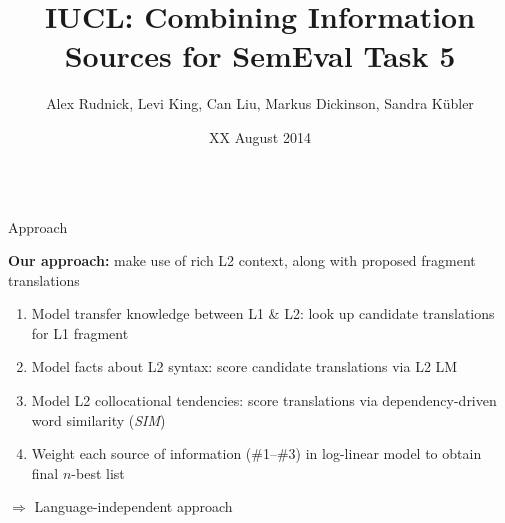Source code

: \documentclass[final,t]{beamer}
\title[]{IUCL: Combining Information Sources for SemEval Task 5}
\author[]{Alex Rudnick, Levi King, Can Liu, Markus Dickinson, Sandra K\"ubler}
\institute[]{Indiana University}
\date[]{XX August 2014}
\begin{document}
\begin{frame}{}
  \begin{columns}[t]
    \begin{column}{.4\linewidth}

\begin{block}{Approach}

  \textbf{Our approach:} make use of rich L2 context, along with
  proposed fragment translations

  \medskip

  \begin{enumerate}
  \item Model transfer knowledge between L1 \& L2: look up candidate
    translations for L1 fragment
  \item Model facts about L2 syntax: score candidate translations via
    L2 LM
  \item Model L2 collocational tendencies: score translations via
    dependency-driven word similarity (\textit{SIM})
  \item Weight each source of information (\#1--\#3) in log-linear
    model to obtain final $n$-best list
  \end{enumerate}

  $\Rightarrow$ Language-independent approach


\end{block}
\end{column}
\end{columns}
\end{frame}
\end{document}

* _What you should do_: Return each line of the preceding material in which "final" can be found.

* _Task output_:
: \documentclass[final,t]{beamer}
    model to obtain final $n$-best list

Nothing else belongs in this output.